- **Stored data entries**:
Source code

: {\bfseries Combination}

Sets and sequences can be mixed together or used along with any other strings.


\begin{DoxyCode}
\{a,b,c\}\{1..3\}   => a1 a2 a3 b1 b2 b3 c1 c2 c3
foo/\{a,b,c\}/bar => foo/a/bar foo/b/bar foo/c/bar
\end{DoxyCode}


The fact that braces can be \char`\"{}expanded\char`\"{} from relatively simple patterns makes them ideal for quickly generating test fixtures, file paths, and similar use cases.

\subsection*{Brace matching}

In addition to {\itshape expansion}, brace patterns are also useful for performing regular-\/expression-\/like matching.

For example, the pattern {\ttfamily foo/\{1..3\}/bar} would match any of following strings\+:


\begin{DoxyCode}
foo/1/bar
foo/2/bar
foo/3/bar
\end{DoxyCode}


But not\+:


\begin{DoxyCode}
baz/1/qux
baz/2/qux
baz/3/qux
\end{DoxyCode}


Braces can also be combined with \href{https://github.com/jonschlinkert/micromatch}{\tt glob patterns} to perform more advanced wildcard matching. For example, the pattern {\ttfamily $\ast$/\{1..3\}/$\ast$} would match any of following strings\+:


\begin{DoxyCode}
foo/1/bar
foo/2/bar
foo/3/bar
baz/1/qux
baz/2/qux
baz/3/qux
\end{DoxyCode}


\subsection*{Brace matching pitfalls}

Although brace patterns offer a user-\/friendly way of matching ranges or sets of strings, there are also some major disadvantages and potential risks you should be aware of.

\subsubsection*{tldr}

- **Work instructions**: Retype all of the records above, word for word.

- **Exercise output**:
Source code

: {\bfseries Combination}

Sets and sequences can be mixed together or used along with any other strings.


\begin{DoxyCode}
\{a,b,c\}\{1..3\}   => a1 a2 a3 b1 b2 b3 c1 c2 c3
foo/\{a,b,c\}/bar => foo/a/bar foo/b/bar foo/c/bar
\end{DoxyCode}


The fact that braces can be \char`\"{}expanded\char`\"{} from relatively simple patterns makes them ideal for quickly generating test fixtures, file paths, and similar use cases.

\subsection*{Brace matching}

In addition to {\itshape expansion}, brace patterns are also useful for performing regular-\/expression-\/like matching.

For example, the pattern {\ttfamily foo/\{1..3\}/bar} would match any of following strings\+:


\begin{DoxyCode}
foo/1/bar
foo/2/bar
foo/3/bar
\end{DoxyCode}


But not\+:


\begin{DoxyCode}
baz/1/qux
baz/2/qux
baz/3/qux
\end{DoxyCode}


Braces can also be combined with \href{https://github.com/jonschlinkert/micromatch}{\tt glob patterns} to perform more advanced wildcard matching. For example, the pattern {\ttfamily $\ast$/\{1..3\}/$\ast$} would match any of following strings\+:


\begin{DoxyCode}
foo/1/bar
foo/2/bar
foo/3/bar
baz/1/qux
baz/2/qux
baz/3/qux
\end{DoxyCode}


\subsection*{Brace matching pitfalls}

Although brace patterns offer a user-\/friendly way of matching ranges or sets of strings, there are also some major disadvantages and potential risks you should be aware of.

\subsubsection*{tldr}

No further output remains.